Every line with the string "cite" should be copied from the data.

___ MATERIAL PROVIDED ___

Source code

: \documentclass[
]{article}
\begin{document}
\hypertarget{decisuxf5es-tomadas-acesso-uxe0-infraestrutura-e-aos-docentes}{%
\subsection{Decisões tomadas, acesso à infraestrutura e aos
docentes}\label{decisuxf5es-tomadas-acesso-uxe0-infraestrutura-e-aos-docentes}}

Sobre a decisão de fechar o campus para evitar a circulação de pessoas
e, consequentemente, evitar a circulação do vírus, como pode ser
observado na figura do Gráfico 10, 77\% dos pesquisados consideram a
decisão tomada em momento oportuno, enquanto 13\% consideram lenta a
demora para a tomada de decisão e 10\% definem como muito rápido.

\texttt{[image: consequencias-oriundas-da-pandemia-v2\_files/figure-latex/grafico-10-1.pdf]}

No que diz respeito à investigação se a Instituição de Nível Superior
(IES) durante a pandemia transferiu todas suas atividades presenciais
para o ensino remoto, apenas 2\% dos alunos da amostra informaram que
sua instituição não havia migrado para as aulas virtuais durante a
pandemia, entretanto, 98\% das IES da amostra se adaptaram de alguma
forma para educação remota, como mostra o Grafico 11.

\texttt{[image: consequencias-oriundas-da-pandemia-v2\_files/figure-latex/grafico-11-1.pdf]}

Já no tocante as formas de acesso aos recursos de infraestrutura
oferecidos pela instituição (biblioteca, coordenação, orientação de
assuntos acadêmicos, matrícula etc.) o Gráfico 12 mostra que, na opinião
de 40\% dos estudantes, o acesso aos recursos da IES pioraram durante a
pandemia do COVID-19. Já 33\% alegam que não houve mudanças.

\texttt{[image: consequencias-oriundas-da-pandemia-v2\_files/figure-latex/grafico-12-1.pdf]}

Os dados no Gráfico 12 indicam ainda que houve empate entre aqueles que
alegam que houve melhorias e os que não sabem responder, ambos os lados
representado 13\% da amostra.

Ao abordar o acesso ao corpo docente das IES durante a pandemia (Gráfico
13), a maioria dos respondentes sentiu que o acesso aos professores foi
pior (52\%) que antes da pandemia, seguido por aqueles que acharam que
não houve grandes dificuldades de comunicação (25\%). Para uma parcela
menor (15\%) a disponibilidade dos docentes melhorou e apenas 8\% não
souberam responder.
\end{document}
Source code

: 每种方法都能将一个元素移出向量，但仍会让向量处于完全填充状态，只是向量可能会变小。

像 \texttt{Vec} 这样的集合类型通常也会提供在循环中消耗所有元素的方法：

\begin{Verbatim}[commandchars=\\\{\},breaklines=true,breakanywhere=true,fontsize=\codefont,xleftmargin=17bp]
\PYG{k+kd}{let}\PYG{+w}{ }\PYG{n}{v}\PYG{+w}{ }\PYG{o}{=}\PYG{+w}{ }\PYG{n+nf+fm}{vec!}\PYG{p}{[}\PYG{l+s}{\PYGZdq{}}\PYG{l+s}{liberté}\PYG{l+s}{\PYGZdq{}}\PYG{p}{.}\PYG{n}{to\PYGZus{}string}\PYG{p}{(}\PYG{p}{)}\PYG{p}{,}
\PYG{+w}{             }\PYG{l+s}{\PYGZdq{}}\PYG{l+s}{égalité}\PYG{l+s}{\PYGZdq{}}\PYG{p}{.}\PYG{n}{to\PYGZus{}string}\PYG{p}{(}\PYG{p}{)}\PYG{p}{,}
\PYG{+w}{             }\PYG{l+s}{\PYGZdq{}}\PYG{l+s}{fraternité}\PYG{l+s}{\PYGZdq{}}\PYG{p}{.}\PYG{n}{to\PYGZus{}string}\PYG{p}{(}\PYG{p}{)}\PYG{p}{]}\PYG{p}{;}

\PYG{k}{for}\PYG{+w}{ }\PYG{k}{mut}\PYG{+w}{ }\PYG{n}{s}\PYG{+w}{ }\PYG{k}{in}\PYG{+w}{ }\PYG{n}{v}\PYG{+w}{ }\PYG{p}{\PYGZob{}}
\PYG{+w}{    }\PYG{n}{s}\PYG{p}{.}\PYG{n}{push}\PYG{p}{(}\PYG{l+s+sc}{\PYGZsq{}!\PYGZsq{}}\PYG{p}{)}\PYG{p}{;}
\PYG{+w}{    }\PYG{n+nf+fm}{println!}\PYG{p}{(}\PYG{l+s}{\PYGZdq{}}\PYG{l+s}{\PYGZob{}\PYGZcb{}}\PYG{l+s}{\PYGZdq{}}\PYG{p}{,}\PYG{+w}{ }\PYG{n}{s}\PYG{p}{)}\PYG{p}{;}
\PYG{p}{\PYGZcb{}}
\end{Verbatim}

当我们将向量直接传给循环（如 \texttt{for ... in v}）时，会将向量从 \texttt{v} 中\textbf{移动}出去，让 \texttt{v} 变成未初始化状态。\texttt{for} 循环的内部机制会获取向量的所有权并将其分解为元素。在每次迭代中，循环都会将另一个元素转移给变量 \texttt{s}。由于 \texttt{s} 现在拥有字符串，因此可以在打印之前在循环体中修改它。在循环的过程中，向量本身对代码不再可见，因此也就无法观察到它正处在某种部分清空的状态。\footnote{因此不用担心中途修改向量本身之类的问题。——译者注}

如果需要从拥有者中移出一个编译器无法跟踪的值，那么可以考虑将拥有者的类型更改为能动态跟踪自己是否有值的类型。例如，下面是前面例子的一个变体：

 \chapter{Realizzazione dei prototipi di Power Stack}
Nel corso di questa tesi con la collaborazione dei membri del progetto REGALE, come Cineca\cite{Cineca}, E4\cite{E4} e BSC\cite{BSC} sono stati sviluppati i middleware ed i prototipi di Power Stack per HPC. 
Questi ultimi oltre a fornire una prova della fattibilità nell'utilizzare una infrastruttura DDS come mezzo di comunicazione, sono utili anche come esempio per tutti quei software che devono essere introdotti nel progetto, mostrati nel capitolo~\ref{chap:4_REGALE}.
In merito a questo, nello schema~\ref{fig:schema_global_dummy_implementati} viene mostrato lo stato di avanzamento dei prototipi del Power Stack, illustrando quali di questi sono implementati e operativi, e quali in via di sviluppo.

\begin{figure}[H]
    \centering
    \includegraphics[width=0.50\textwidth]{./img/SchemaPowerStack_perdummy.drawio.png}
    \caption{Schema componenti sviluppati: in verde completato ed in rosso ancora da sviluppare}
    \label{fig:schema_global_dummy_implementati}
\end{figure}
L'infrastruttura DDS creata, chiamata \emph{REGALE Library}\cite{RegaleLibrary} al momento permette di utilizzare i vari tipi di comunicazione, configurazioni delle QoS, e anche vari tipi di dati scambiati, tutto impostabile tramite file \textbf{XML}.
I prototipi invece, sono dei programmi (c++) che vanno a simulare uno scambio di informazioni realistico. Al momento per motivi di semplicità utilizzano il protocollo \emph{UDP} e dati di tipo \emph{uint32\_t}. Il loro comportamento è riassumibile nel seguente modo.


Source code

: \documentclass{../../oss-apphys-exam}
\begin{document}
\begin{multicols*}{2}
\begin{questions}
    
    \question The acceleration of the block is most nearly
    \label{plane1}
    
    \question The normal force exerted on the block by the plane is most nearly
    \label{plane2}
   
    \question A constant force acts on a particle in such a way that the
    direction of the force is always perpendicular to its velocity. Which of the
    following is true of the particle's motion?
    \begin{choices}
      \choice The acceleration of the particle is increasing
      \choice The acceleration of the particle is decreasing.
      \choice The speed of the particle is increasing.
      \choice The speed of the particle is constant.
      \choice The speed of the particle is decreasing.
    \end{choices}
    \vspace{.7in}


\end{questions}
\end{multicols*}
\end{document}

___

## RESPONSE TO THIS TASK
Nel corso di questa tesi con la collaborazione dei membri del progetto REGALE, come Cineca\cite{Cineca}, E4\cite{E4} e BSC\cite{BSC} sono stati sviluppati i middleware ed i prototipi di Power Stack per HPC. 
L'infrastruttura DDS creata, chiamata \emph{REGALE Library}\cite{RegaleLibrary} al momento permette di utilizzare i vari tipi di comunicazione, configurazioni delle QoS, e anche vari tipi di dati scambiati, tutto impostabile tramite file \textbf{XML}.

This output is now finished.